You can stop stalled or unwanted process.

Identify and stop stalled or unwanted processes by doing the following:

  1. Determine the active processes running on the screen by typing the following ps command:
    ps -ef | pg
    The ps command shows the process status. The -e flag writes information about all processes (except kernel processes), and the f flag generates a full listing of processes including what the command name and parameters were when the process was created. The pg command limits output to a single page at a time, so information does not quickly scroll off the screen.

    Suspicious processes include system or user processes that use up excessive amounts of a system resource such as CPU or disk space. System processes such as sendmail, routed, and lpd frequently become runaways. Use the ps -u command to check CPU usage.
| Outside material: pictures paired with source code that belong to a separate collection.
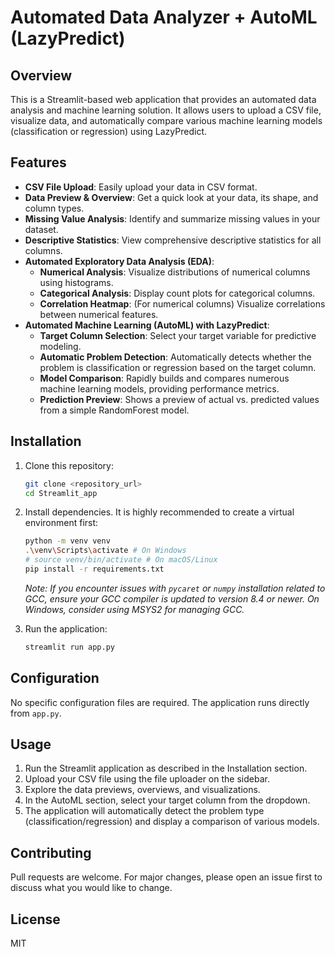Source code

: # Automated Data Analyzer + AutoML (LazyPredict)

## Overview
This is a Streamlit-based web application that provides an automated data analysis and machine learning solution. It allows users to upload a CSV file, visualize data, and automatically compare various machine learning models (classification or regression) using LazyPredict.

## Features
- **CSV File Upload**: Easily upload your data in CSV format.
- **Data Preview & Overview**: Get a quick look at your data, its shape, and column types.
- **Missing Value Analysis**: Identify and summarize missing values in your dataset.
- **Descriptive Statistics**: View comprehensive descriptive statistics for all columns.
- **Automated Exploratory Data Analysis (EDA)**:
  - **Numerical Analysis**: Visualize distributions of numerical columns using histograms.
  - **Categorical Analysis**: Display count plots for categorical columns.
  - **Correlation Heatmap**: (For numerical columns) Visualize correlations between numerical features.
- **Automated Machine Learning (AutoML) with LazyPredict**:
  - **Target Column Selection**: Select your target variable for predictive modeling.
  - **Automatic Problem Detection**: Automatically detects whether the problem is classification or regression based on the target column.
  - **Model Comparison**: Rapidly builds and compares numerous machine learning models, providing performance metrics.
  - **Prediction Preview**: Shows a preview of actual vs. predicted values from a simple RandomForest model.

## Installation
1. Clone this repository:
   ```bash
   git clone <repository_url>
   cd Streamlit_app
   ```
2. Install dependencies. It is highly recommended to create a virtual environment first:
   ```bash
   python -m venv venv
   .\venv\Scripts\activate # On Windows
   # source venv/bin/activate # On macOS/Linux
   pip install -r requirements.txt
   ```
   *Note: If you encounter issues with `pycaret` or `numpy` installation related to GCC, ensure your GCC compiler is updated to version 8.4 or newer. On Windows, consider using MSYS2 for managing GCC.*

3. Run the application:
   ```bash
   streamlit run app.py
   ```

## Configuration
No specific configuration files are required. The application runs directly from `app.py`.

## Usage
1. Run the Streamlit application as described in the Installation section.
2. Upload your CSV file using the file uploader on the sidebar.
3. Explore the data previews, overviews, and visualizations.
4. In the AutoML section, select your target column from the dropdown.
5. The application will automatically detect the problem type (classification/regression) and display a comparison of various models.

## Contributing
Pull requests are welcome. For major changes, please open an issue first to discuss what you would like to change.

## License
MIT
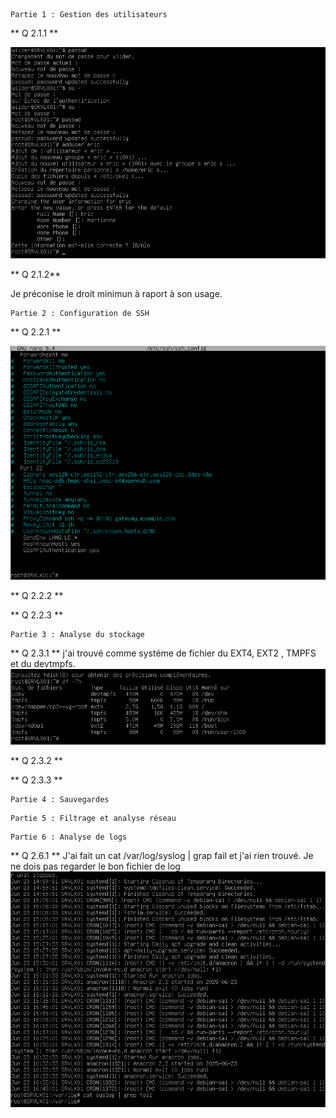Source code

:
 ```red
Partie 1 : Gestion des utilisateurs
```

** Q 2.1.1 **

![](creation_utilisateur.png)

** Q 2.1.2**

Je préconise le droit minimun à raport à son usage.

```red
Partie 2 : Configuration de SSH
```

** Q 2.2.1 **

![](Deactivation_sh_root.png)

** Q 2.2.2 **

** Q 2.2.3 **

```
Partie 3 : Analyse du stockage
```

** Q 2.3.1 **
j'ai trouvé comme systéme de fichier du EXT4, EXT2 , TMPFS et du devtmpfs.
![](type_stockage.png)

** Q 2.3.2 **


** Q 2.3.3 **


```
Partie 4 : Sauvegardes
```


```
Partie 5 : Filtrage et analyse réseau
```

```
Partie 6 : Analyse de logs
```
** Q 2.6.1 **
 J'ai fait un cat /var/log/syslog | grap fail et j'ai rien trouvé. Je ne dois pas regarder le bon fichier de log
![](cat_syslog.png)
 
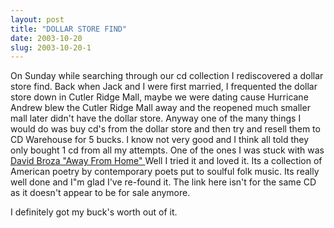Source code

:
 ```yaml
---
layout: post
title: "DOLLAR STORE FIND"
date: 2003-10-20
slug: 2003-10-20-1
---
```


On Sunday while searching through our cd collection I rediscovered a dollar store find.  Back when Jack and I were first married, I frequented the dollar store down in Cutler Ridge Mall, maybe we were dating cause Hurricane Andrew blew the Cutler Ridge Mall away and the reopened much smaller mall later didn&apos;t have the dollar store.  Anyway one of the many things I would do was buy cd&apos;s from the dollar store and then try and resell them to CD Warehouse for 5 bucks. I know not very good and I think all told they only bought 1 cd from all my attempts.  One of the ones  I was stuck with was  [David Broza &quot;Away From Home&quot; ](http://www.amazon.com/exec/obidos/tg/detail/-/B000068GFS/qid=1066703305/sr=1-2/ref=sr_1_2/102-2053372-7295322?v=glance&s=music)  Well I tried it and loved it.  Its a collection of American poetry by contemporary poets put to soulful folk music.  Its really well done and I&quot;m glad I&apos;ve re-found it.  The link here isn&apos;t for the same CD as it doesn&apos;t appear to be for sale anymore.

I definitely got my buck&apos;s worth out of it.
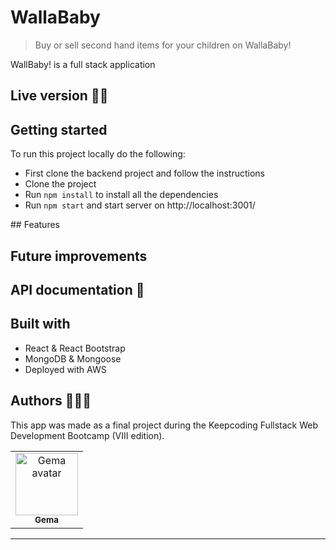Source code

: # WallaBaby 

> Buy or sell second hand items for your children on WallaBaby! 


WallBaby! is a full stack application 


## Live version 🚀🚀

## Getting started 

To run this project locally do the following:

- First clone the backend project and follow the instructions 
- Clone the project
- Run ```npm install``` to install all the dependencies
- Run ```npm start``` and start server on http://localhost:3001/ 


## Features

## Future improvements

## API documentation  📖


## Built with 

- React & React Bootstrap
- MongoDB & Mongoose
- Deployed with AWS

## Authors 👩🏻‍💻

This app was made as a final project during the Keepcoding Fullstack Web Development Bootcamp (VIII edition).

<table>
<tr>
<td align="center"><a href="https://github.com/gemasegarra"><img src="https://avatars2.githubusercontent.com/u/40056297?v=4" width="100px;" alt="Gema avatar"/><br/><sub><b>Gema</b></sub></a><br/><a href="https://github.com/gemasegarra"></a>
</table>

---

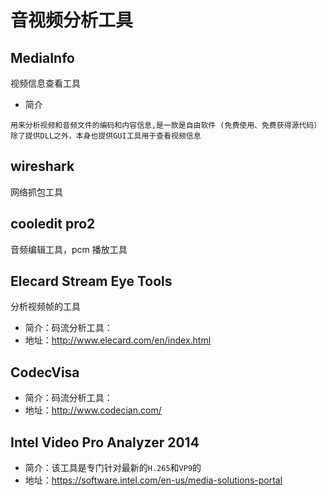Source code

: # 音视频分析工具

## MediaInfo

视频信息查看工具

- 简介

```
用来分析视频和音频文件的编码和内容信息,是一款是自由软件 (免费使用、免费获得源代码）
除了提供DLL之外，本身也提供GUI工具用于查看视频信息
```

## wireshark

网络抓包工具

## cooledit pro2

音频编辑工具，pcm 播放工具

## Elecard Stream Eye Tools

分析视频帧的工具

- 简介：码流分析工具：
- 地址：http://www.elecard.com/en/index.html

## CodecVisa

- 简介：码流分析工具：
- 地址：http://www.codecian.com/

## Intel Video Pro Analyzer 2014

- 简介：该工具是专门针对最新的`H.265`和`VP9`的
- 地址：https://software.intel.com/en-us/media-solutions-portal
  2. Determine who is running processes on this machine by using the who command:
    The who command displays information about all users currently on this system, such as login name, workstation name, date, and time of login.
  3. Determine if you need to stop, suspend, or change the priority of a user process.
    Note: You must have root authority to stop processes other than your own. If you terminate or change the priority of a user process, contact the process owner and explain what you have done.
    • Stop the process using the kill command. For example:
      kill 1883

      The kill command sends a signal to a running process. To stop a process, specify the process ID (PID), which is 1883 in this example. Use the ps command to determine the PID number of commands.

    • Suspend the process and run it in the background by using the ampersand (&). For example:
      /u/bin1/prog1 &

      The & signals that you want this process to run in the background. In a background process, the shell does not wait for the command to complete before returning the shell prompt. When a process requires more than a few seconds to complete, run the command in background by typing an & at the end of the command line. Jobs running in the background appear in the normal ps command.

    • Change the priority of the processes that have taken over by using the following renice command:
      renice 20 1883

      The renice command alters the scheduling priority of one or more running processes. The higher the number, the lower the priority with 20 being the lowest priority.

      In the previous example, renice reschedules process number 1883 to the lowest priority. It will run when there is a small amount of unused processor time available.